- [About this exercise] Reproduce, exactly and in full, only the lines below from the one containing "When using the" through the one containing "### Conlcusion".

------------------------------------------------------------------------

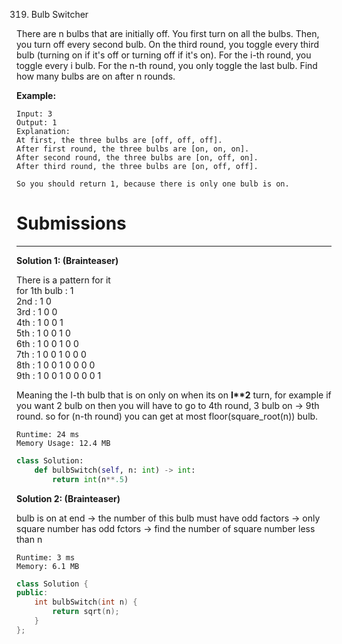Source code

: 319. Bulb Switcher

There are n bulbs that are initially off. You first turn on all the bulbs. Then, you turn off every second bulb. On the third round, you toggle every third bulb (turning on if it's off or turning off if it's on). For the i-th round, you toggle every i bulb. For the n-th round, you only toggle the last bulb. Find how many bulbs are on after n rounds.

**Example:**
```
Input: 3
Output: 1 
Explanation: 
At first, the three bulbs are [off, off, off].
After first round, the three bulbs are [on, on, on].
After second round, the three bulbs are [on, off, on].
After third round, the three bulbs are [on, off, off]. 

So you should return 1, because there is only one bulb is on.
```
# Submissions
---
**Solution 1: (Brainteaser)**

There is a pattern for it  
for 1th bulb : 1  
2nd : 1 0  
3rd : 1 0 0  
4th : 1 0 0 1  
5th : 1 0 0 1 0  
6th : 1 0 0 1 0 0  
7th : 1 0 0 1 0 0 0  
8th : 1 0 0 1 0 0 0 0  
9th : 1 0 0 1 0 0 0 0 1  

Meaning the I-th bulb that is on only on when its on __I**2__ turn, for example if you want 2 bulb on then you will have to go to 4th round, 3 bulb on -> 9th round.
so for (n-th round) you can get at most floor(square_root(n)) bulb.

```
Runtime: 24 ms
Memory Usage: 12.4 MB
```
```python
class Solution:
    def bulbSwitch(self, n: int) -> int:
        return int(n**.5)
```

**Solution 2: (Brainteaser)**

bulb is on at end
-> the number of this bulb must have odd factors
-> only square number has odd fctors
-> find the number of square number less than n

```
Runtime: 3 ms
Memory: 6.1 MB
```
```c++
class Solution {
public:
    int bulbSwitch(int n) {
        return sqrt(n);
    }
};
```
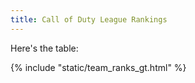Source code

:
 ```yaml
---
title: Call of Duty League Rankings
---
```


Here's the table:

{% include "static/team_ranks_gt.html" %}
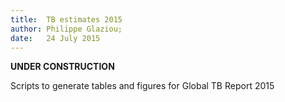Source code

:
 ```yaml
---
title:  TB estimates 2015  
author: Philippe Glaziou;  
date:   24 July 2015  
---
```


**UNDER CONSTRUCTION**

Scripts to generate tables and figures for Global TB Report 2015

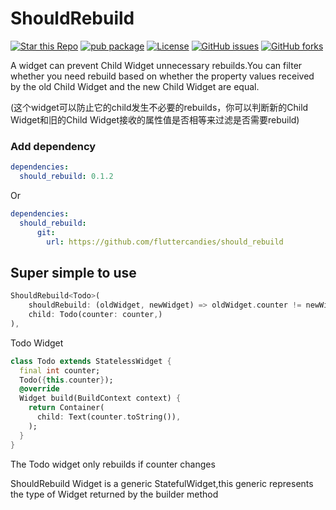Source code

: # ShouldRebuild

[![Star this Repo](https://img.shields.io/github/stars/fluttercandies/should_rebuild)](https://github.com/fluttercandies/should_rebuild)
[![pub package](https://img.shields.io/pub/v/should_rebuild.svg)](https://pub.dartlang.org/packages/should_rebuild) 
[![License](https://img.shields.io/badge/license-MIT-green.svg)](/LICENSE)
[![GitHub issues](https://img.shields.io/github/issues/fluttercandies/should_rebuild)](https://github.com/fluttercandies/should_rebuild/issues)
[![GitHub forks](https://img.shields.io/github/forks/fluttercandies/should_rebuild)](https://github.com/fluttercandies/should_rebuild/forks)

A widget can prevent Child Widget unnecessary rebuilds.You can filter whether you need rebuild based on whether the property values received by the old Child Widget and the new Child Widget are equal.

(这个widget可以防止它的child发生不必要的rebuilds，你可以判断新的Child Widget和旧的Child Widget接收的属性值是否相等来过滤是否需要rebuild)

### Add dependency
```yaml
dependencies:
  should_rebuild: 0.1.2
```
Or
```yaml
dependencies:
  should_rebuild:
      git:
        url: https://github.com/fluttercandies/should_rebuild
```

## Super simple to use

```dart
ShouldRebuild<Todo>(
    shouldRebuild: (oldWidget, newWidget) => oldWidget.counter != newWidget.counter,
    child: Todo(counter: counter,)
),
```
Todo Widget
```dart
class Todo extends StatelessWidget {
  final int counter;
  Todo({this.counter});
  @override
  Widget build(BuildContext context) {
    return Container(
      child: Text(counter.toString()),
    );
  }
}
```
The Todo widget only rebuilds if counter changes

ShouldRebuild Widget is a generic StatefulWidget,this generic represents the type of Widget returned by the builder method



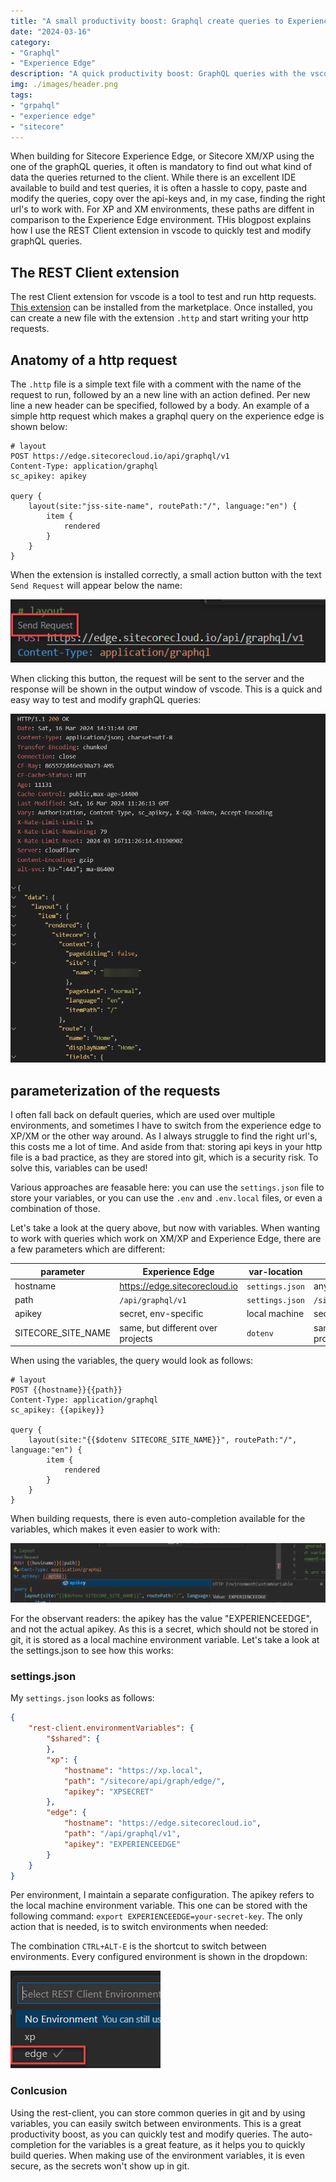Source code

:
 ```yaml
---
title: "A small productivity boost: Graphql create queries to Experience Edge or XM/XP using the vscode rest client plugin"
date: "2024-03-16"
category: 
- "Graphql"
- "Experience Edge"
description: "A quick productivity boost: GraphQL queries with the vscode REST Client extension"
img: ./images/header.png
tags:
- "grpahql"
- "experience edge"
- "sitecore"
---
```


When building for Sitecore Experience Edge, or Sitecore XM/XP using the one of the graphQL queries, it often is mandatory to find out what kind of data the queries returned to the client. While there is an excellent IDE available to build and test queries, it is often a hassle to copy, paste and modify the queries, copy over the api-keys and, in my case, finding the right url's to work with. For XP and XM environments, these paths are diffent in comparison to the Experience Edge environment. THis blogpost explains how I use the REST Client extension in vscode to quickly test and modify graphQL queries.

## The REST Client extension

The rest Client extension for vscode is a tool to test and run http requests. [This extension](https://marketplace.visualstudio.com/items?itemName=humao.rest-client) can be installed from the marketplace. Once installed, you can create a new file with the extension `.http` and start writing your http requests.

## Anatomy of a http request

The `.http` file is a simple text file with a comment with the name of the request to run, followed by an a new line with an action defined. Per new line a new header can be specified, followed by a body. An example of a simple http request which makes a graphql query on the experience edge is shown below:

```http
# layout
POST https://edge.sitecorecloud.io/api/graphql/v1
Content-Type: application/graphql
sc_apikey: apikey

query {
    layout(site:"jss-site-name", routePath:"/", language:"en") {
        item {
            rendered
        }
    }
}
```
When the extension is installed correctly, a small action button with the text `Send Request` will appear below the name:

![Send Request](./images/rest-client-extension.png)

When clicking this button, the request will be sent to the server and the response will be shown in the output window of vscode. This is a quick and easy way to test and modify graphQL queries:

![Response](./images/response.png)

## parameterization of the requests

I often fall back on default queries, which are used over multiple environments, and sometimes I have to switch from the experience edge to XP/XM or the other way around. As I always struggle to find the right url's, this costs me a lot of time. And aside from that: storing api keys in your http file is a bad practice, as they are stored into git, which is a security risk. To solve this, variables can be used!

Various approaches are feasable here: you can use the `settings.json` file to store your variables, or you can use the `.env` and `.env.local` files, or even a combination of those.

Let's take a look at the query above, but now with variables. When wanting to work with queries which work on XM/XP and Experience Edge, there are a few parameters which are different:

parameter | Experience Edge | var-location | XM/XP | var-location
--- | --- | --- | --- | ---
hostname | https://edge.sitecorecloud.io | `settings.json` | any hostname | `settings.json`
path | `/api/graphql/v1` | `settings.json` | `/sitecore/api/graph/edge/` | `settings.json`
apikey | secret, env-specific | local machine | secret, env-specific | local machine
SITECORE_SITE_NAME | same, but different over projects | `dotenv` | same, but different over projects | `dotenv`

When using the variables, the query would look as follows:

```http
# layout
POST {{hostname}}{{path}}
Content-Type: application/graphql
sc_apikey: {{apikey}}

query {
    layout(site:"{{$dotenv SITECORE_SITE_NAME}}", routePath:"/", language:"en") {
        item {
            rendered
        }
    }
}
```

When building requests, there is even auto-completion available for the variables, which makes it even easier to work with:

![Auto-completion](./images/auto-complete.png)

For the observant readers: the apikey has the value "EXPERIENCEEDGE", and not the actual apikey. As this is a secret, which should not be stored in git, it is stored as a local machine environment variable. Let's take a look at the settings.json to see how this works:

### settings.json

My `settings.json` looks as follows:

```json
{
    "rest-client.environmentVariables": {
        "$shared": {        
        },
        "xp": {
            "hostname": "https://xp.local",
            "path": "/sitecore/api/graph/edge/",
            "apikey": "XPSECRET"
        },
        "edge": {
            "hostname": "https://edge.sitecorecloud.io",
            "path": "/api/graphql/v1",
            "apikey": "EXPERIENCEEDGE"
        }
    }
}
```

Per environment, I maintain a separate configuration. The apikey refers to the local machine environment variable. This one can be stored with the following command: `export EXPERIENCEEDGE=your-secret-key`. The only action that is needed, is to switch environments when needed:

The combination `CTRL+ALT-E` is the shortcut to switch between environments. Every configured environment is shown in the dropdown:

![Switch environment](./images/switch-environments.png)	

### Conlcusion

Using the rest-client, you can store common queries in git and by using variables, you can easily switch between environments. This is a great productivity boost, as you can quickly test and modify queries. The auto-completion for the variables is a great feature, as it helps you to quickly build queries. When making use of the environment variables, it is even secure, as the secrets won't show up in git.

------------------------------------------------------------------------

- [Exercise output]
When using the variables, the query would look as follows:

```http
# layout
POST {{hostname}}{{path}}
Content-Type: application/graphql
sc_apikey: {{apikey}}

query {
    layout(site:"{{$dotenv SITECORE_SITE_NAME}}", routePath:"/", language:"en") {
        item {
            rendered
        }
    }
}
```

When building requests, there is even auto-completion available for the variables, which makes it even easier to work with:

![Auto-completion](./images/auto-complete.png)

For the observant readers: the apikey has the value "EXPERIENCEEDGE", and not the actual apikey. As this is a secret, which should not be stored in git, it is stored as a local machine environment variable. Let's take a look at the settings.json to see how this works:

### settings.json

My `settings.json` looks as follows:

```json
{
    "rest-client.environmentVariables": {
        "$shared": {        
        },
        "xp": {
            "hostname": "https://xp.local",
            "path": "/sitecore/api/graph/edge/",
            "apikey": "XPSECRET"
        },
        "edge": {
            "hostname": "https://edge.sitecorecloud.io",
            "path": "/api/graphql/v1",
            "apikey": "EXPERIENCEEDGE"
        }
    }
}
```

Per environment, I maintain a separate configuration. The apikey refers to the local machine environment variable. This one can be stored with the following command: `export EXPERIENCEEDGE=your-secret-key`. The only action that is needed, is to switch environments when needed:

The combination `CTRL+ALT-E` is the shortcut to switch between environments. Every configured environment is shown in the dropdown:

![Switch environment](./images/switch-environments.png)	

### Conlcusion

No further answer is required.